Herşeye rağmen muhakkak bir nûra doğru yürümekteyiz. Bende bu imanı yaşatan kuvvet, yalnız, aziz memleket ve milletim hakkındaki sonsuz sevgim değil, bugünün karanlıkları, ahlâksızlıkları, şarlatanlıkları içinde sırf vatan ve hakikat aşkıyla ışık serpmeye ve aramaya çalışan bir gençlik gördüğümdür. ( 1918 )

Gençler için vatanî işlerde ölmek söz konusu olabilir. Ama korkmak asla! ( 1919 )

Gençler! Vatanın bütün ümit ve istikbali size, genç nesillerin anlayış ve enerjisine bağlanmıştır. ( 1919 )

Başımıza neler örülmek istenildiği ve nasıl karşı koyduğumuz ve daha doğrusu milletin arzu ve emellerine uyarak ve onun yardımıyla nasıl çalıştığımız görülmeli ve gelecek kuşaklar için ibret ve uyanış nedeni olmalıdır. Zaten herşey unutulur. Fakat biz herşeyi gençliğe bırakacağız, o gençlik ki hiçbir şeyi unutmayacaktır; geleceğin ümidi, ışıklı çiçekleri onlardır. Bütün ümidim gençliktedir. ( 1919 )

Milletin bağrından temiz bir nesil yetişiyor. Bu eseri ona bırakacağım ve gözüm arkada kalmayacak. ( 1923 )

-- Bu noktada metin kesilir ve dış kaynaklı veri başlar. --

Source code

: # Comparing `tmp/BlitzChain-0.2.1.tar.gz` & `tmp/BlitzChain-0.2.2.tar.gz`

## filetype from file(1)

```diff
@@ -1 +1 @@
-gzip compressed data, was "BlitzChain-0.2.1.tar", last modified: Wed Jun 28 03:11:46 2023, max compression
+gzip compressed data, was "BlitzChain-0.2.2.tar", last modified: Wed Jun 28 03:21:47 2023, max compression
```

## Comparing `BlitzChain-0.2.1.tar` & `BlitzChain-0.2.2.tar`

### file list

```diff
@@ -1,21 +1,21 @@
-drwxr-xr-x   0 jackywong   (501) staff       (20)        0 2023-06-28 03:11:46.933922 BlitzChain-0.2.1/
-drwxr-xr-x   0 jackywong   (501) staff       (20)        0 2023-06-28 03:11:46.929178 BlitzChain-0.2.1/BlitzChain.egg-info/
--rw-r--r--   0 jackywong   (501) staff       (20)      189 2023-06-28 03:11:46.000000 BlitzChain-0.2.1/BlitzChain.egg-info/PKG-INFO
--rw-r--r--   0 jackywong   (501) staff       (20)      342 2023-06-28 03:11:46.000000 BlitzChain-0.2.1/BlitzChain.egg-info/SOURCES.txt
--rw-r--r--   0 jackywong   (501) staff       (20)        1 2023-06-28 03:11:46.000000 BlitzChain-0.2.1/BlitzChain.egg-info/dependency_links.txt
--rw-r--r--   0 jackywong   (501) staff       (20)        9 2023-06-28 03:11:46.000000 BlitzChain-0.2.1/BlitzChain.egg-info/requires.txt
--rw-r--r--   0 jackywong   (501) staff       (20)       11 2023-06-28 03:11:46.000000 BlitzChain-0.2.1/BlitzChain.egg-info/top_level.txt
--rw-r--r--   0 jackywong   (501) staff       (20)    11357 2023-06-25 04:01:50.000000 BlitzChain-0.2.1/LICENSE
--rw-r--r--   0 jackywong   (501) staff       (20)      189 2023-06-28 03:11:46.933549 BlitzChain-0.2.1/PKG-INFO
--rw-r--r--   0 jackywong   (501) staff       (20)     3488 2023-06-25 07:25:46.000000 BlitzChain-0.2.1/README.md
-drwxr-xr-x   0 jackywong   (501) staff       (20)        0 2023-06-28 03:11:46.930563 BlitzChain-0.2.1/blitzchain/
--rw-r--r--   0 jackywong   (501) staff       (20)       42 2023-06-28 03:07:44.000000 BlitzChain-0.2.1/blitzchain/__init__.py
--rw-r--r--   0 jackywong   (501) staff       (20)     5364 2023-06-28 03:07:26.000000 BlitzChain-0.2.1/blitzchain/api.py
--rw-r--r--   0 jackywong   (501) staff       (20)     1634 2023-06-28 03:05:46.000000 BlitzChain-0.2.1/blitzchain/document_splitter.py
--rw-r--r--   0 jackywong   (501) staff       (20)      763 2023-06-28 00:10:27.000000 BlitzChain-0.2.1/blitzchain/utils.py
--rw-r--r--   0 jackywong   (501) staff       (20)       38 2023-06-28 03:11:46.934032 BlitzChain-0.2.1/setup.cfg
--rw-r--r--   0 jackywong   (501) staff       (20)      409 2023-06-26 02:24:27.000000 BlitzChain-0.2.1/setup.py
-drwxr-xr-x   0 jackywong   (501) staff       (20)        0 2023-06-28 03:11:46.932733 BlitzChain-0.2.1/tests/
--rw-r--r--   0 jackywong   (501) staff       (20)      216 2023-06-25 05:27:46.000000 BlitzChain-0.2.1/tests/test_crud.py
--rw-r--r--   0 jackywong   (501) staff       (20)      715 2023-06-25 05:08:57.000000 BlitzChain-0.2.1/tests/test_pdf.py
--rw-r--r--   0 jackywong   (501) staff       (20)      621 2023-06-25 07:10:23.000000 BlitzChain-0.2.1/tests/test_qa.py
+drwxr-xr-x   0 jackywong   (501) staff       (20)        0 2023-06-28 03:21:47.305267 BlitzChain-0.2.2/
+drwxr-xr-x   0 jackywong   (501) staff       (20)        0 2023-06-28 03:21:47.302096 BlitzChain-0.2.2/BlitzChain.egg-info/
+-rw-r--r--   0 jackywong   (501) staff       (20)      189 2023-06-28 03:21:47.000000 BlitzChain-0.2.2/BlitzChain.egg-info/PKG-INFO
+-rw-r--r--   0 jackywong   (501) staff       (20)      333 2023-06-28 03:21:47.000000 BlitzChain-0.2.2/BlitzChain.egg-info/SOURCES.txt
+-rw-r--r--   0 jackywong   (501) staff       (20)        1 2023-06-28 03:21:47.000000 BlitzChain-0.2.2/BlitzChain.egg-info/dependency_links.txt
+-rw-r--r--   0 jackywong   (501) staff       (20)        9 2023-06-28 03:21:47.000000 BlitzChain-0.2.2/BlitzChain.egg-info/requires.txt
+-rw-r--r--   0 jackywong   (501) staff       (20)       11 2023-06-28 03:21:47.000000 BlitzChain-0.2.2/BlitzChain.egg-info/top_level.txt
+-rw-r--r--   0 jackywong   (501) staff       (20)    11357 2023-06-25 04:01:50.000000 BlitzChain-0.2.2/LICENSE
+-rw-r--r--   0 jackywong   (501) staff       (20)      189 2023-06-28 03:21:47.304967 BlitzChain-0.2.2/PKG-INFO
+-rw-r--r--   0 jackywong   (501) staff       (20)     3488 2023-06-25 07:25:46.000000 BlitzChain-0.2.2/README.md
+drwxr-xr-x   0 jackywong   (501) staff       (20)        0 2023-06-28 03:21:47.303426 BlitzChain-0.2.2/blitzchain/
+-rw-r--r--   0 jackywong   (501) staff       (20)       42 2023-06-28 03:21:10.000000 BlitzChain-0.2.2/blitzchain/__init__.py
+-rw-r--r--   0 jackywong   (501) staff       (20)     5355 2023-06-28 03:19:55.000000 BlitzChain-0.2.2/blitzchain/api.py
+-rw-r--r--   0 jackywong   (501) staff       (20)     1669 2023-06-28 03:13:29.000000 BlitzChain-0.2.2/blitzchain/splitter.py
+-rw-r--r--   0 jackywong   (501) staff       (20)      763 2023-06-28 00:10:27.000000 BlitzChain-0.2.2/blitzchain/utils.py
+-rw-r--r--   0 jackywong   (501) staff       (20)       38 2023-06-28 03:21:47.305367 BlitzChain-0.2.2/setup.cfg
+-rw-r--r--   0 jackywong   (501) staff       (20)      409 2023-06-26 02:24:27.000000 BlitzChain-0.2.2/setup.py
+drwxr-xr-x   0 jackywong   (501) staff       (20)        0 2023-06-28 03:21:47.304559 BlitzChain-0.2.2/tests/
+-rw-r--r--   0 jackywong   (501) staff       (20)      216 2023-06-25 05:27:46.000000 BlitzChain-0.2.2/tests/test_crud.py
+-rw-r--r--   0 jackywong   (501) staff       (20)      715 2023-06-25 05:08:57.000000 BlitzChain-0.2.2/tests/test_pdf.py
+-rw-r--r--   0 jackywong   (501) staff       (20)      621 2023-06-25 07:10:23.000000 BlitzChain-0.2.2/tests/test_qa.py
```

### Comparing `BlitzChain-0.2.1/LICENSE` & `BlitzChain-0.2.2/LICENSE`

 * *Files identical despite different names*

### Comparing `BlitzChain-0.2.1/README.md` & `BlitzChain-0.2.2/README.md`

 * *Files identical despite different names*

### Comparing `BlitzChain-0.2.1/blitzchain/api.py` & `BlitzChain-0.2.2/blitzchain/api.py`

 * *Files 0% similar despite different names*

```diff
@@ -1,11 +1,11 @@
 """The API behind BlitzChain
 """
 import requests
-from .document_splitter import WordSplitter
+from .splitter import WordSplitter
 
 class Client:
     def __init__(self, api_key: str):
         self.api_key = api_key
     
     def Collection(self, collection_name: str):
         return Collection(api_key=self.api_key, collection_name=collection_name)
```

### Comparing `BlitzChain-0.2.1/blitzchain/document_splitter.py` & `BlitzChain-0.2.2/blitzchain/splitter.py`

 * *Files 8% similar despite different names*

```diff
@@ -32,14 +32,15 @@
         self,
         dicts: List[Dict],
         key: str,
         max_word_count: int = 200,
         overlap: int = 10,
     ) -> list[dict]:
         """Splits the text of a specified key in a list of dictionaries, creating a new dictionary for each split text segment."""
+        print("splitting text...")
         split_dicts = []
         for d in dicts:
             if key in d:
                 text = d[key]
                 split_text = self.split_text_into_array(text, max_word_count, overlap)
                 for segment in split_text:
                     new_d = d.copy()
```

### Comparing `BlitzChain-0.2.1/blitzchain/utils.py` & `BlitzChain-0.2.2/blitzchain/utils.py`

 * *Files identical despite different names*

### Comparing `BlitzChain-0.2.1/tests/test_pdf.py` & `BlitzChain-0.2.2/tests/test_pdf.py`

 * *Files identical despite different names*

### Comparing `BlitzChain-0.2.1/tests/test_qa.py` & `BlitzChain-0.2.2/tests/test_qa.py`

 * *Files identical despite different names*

Bizim halkımız çok temiz kalpli, çok asil ruhlu, ilerlemeye çok kabiliyetli bir halktır. Bu halk eğer bir defa karşısındakilerin samimiyetle kendilerine hizmet ettiğine inanırsa her türlü hareketi derhal kabule hazırdır. Bunun için gençlerin herşeyden önce millete güven vermeleri lazımdır. Sayın gençler, hayat mücadeleden ibarettir. Bundan dolayı hayatta yalnız iki şey vardır. Galip olmak, mağlup olmak. Size, Türk gençliğine terk edip bıraktığımız vicdani emanet, yalnız ve daima galip olmaktır ve eminim daima galip olacaksınız. Milletin yükselme neden ve şartları için yapılacak şeylerde, atılacak adımlarda kesinlikle tereddüt etmeyin. Milleti o yükselme noktasına götürmek için dikilecek engellere hep birlikte mani olacağız. Bunun için beyinlerinize, irfanlarınıza, bilgilerinize, gerekirse bileklerinize, pazularınıza, bacaklarınıza müracaat edecek, fakat netice mutlaka ve mutlaka o gayeye varacağız… Bu millet, sizin gibi evlatlarıyla layık olduğu olgunluk derecesini bulacaktır. ( 1923 )

Gençler!

Cesaretimizi kuvvetlendiren ve devam ettiren sizsiniz. Siz almakta olduğunuz eğitim ve kültür ile, insanlık meziyetinin, vatan sevgisinin, fikir hürriyetinin en kıymetli sembolü olacaksınız.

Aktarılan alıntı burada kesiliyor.